Dalam keterangannya, Abdul Dawi Jumat (21/11/2025) menegaskan bahwa secara prinsip kegiatan Bimtek, pelatihan, dan penyuluhan bagi perangkat desa merupakan instrumen penting untuk meningkatkan kapasitas aparatur dalam pengelolaan Dana Desa.
“Kegiatan ini seharusnya melahirkan inovasi yang bermanfaat bagi kemajuan pembangunan dan ekonomi masyarakat desa,” ungkapnya.
Namun, berdasarkan hasil pemantauan yang dilakukan pihaknya, Bimtek di Aceh Singkil selama ini tidak memberikan dampak signifikan terhadap perkembangan desa.
“Setiap tahun perangkat desa mengikuti Bimtek sebanyak 3–5 kali, tetapi hasilnya tidak terlihat. Kegiatan ini justru lebih mirip ajang bancakan,” tegas Dawi.
Ia menilai kegiatan Bimtek kerap dimanfaatkan oleh pihak tertentu sebagai upaya memperkaya diri atau kelompok.
Lebih lanjut, Dawi menyoroti kondisi pemerintah yang sedang menerapkan kebijakan efisiensi anggaran, sehingga setiap rupiah harus digunakan tepat sasaran.
Namun demikian, pihaknya menemukan adanya instruksi kepada ibu PKK, para Geuchik/Kepala Kampong, serta kader Posyandu se-Kabupaten Aceh Singkil untuk mengirim dua peserta mengikuti Bimtek bertema:
“Peningkatan Kapasitas dan Keterampilan TP Posyandu dalam Menangani Stunting” yang digagas oleh lembaga Pusat Pengembangan dan Pemberdayaan Aparatur Negara (PUSBANGPAN).
Kegiatan tersebut dibebankan biaya Rp4.000.000 per orang, dengan estimasi total anggaran mencapai lebih dari Rp 1 miliar.
Dawi menilai Bimtek ini terkesan dipaksakan dan boros, apalagi pelatihan tersebut bisa dilaksanakan di Aceh Singkil tanpa harus memobilisasi peserta ke Pulau Banyak.
“Ini semakin menguatkan dugaan kami bahwa ada upaya memperkaya diri atau kelompok dengan dalih melaksanakan Bimtek,” tambahnya.
Di akhir pernyataannya, Abdul Dawi menyerukan kepada Gubernur Aceh dan Bupati Aceh Singkil untuk mengambil langkah tegas demi melindungi keuangan daerah serta memastikan program pelatihan benar-benar memberikan manfaat yang nyata bagi masyarakat desa.
DASAR HUKUM TERKAIT BIMTEK & EFISIENSI ANGGARAN
Berikut landasan hukum yang relevan dengan kritik terhadap pelaksanaan Bimtek berbiaya besar dan tidak efisien:
1. Instruksi Presiden (Inpres) Terkait Efisiensi dan Pengelolaan Anggaran beberapa Inpres yang relevan antara lain:
Instruksi Presiden Nomor 4 Tahun 2020 tentang Refocusing Kegiatan, Realokasi Anggaran, dan Pengadaan Barang dan Jasa menegaskan prinsip efisiensi, efektivitas, dan prioritas penggunaan anggaran.
(Meski diterbitkan saat pandemi, prinsip efisiensi masih berlaku dan menjadi acuan umum dalam pengelolaan anggaran negara/daerah.)
2. UU dan PP Pengelolaan Keuangan Daerah UU Nomor 23 Tahun 2014 tentang Pemerintahan Daerah.
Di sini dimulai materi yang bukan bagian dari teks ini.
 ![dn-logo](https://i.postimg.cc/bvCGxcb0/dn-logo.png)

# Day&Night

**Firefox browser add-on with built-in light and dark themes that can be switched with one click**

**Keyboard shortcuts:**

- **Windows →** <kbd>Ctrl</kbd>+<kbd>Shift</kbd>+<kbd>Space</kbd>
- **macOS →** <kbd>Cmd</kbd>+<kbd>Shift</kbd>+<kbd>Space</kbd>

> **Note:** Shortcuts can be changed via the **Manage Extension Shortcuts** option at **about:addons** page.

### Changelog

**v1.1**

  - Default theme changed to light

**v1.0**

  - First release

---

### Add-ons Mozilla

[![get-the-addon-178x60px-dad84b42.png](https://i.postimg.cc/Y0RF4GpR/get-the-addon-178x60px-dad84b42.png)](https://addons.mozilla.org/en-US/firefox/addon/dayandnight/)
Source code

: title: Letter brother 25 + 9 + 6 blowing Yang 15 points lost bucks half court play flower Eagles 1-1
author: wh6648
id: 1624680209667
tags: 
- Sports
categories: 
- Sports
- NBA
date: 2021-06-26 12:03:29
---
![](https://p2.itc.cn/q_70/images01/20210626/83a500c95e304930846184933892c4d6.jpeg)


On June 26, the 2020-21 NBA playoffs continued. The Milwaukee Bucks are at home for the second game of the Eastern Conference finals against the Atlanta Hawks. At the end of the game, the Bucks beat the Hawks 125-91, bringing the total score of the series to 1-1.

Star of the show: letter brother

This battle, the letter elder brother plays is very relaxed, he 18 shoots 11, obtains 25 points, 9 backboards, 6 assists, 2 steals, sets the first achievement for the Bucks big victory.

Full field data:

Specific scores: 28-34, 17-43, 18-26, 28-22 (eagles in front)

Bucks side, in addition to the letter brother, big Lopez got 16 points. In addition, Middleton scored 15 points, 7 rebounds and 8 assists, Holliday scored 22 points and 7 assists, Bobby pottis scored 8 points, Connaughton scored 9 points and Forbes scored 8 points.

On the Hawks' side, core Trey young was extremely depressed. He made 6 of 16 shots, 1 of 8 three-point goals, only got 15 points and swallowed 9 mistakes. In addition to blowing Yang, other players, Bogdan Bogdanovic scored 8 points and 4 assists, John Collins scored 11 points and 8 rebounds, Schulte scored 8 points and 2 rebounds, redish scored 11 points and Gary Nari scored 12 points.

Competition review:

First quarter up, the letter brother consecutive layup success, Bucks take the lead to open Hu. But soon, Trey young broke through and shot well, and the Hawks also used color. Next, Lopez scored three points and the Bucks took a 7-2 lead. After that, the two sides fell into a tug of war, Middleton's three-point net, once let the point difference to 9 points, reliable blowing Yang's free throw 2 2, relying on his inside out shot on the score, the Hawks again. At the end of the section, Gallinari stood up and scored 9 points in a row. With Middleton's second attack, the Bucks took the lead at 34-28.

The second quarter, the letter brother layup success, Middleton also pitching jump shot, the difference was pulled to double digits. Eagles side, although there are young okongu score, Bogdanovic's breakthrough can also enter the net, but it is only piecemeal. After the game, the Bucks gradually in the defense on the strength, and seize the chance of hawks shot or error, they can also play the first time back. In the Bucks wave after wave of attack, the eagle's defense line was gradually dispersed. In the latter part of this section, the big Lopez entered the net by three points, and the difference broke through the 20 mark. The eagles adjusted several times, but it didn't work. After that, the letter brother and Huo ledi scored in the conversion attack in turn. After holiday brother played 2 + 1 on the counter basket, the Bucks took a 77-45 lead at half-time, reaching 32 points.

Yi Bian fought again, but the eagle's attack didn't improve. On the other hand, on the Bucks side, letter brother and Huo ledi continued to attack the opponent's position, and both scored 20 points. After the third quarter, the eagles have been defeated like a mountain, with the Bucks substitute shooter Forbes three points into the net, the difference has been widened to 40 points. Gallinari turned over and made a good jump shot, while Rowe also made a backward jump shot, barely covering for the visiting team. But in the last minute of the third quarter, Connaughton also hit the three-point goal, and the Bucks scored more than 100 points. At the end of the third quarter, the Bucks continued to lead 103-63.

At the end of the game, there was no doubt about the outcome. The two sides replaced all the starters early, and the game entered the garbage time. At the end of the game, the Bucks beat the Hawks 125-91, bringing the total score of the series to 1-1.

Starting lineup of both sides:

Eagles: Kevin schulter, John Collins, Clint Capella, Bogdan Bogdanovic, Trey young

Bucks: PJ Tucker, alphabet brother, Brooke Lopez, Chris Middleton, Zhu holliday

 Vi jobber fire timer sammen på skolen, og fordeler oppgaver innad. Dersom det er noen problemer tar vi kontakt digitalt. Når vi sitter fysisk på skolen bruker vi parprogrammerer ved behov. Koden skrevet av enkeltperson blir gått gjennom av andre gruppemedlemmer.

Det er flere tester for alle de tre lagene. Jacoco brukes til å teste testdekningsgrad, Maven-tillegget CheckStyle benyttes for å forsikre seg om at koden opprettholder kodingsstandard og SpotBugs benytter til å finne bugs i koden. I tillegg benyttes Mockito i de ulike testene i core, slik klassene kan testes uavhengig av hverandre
Mengatur kewajiban pemerintah daerah mengelola anggaran secara efisien, efektif, transparan, dan akuntabel.
PP Nomor 12 Tahun 2019 tentang Pengelolaan Keuangan Daerah. Menegaskan bahwa setiap kegiatan harus memberikan manfaat langsung terhadap sasaran pembangunan daerah serta menghindari pemborosan.
3. Permendagri tentang Perjalanan Dinas dan Bimtek. Permendagri Nomor 79 Tahun 2012 tentang Pedoman Pendidikan dan Pelatihan Aparatur.Bimtek wajib memperhatikan kebutuhan daerah dan prinsip efisiensi.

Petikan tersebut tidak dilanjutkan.